/ / Limitation of actions in civil law - conditions of state protection

Limitation of actions in civil law - conditions of state protection

Civil legal relations are a specificThe area, the regulation of which, in general, is built on the disposability of norms. But carriers of the subjective right have the right to rely on the protection of this by law-enforcing bodies during a certain period of time regulated by law. It was such a term that got the name "Limitation of actions in civil law".

Based on the very essence of civil legal relations, the prescription category is multifaceted. And, consequently, it is important to clearly imagine what it includes and what varieties it shares.

The concept of

The very definition of limitation can beis formulated quite simply - this is the period during which the subject is entitled to apply for protection of personal legitimate interests arising in the civil law field to the competent authority. However, this definition is too vague and needs clarification.

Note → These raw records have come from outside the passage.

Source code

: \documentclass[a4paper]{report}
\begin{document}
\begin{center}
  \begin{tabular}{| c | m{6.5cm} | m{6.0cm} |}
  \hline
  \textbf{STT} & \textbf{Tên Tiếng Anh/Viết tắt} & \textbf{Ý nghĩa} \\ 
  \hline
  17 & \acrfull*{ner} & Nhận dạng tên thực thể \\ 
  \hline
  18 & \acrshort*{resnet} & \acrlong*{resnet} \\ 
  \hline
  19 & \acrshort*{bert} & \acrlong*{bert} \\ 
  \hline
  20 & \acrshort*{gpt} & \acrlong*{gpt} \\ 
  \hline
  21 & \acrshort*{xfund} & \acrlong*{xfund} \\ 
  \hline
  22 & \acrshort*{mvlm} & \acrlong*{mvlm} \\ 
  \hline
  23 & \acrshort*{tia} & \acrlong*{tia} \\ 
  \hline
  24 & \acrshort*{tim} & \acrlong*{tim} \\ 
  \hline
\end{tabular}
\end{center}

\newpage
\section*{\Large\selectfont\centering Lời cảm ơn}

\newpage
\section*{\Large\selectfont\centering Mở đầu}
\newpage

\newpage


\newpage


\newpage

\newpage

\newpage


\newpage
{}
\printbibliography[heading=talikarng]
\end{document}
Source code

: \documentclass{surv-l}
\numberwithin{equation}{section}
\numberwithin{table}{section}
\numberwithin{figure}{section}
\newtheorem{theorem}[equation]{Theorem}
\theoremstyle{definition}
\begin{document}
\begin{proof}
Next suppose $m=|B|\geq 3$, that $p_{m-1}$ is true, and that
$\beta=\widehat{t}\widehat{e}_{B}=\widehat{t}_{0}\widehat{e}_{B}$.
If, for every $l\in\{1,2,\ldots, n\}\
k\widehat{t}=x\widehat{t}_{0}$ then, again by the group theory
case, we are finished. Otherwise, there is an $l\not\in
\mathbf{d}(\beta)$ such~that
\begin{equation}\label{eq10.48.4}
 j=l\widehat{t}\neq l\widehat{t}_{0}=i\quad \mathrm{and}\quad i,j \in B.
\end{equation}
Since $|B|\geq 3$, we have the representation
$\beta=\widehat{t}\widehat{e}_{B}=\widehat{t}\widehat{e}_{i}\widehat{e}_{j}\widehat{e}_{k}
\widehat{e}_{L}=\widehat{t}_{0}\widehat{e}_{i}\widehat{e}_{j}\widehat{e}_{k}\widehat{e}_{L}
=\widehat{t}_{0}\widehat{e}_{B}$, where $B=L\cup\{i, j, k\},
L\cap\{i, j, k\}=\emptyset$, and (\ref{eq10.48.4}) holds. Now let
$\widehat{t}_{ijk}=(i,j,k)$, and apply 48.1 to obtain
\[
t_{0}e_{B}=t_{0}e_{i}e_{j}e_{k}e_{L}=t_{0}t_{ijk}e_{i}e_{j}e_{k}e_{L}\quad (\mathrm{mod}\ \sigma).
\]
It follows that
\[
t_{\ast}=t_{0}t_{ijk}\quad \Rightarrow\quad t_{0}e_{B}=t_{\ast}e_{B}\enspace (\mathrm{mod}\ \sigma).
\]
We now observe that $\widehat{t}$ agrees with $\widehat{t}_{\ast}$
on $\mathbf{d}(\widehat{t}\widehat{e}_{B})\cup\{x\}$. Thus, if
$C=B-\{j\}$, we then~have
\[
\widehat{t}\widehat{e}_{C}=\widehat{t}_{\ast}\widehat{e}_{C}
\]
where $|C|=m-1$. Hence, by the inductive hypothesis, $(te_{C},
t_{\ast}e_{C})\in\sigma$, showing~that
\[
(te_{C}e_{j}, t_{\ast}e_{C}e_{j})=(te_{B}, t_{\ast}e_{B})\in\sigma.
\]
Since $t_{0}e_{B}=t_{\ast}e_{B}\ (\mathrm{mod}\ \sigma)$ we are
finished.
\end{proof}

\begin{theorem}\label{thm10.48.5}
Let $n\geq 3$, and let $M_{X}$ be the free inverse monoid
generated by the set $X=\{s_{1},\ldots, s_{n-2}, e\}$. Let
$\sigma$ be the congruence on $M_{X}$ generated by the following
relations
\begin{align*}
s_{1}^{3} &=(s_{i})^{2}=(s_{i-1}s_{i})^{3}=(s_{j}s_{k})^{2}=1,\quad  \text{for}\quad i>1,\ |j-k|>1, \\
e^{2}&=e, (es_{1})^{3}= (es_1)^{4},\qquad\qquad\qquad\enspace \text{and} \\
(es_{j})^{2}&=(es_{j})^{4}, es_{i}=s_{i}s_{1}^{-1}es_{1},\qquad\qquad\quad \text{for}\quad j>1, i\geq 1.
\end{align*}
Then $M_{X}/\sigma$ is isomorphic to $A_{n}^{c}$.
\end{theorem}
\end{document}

In-first, the limitation of actions in civil law isThe general term established by the legislation for upholding of the rights in competent bodies. It follows that this period of time does not stop if the person filed a claim for the protection of his rights in the court.

Secondly, the establishment of a clear period of limitationhas a formal and practical character. Its significance lies in the fact that the competent authority has the ability to accurately establish the truth in the case, as well as ensure the timeliness of the protection of rights.

Thirdly, the limitation of actions in civil law actually guarantees the strengthening of the rights of the acquirer and protects them from unfair encroachments.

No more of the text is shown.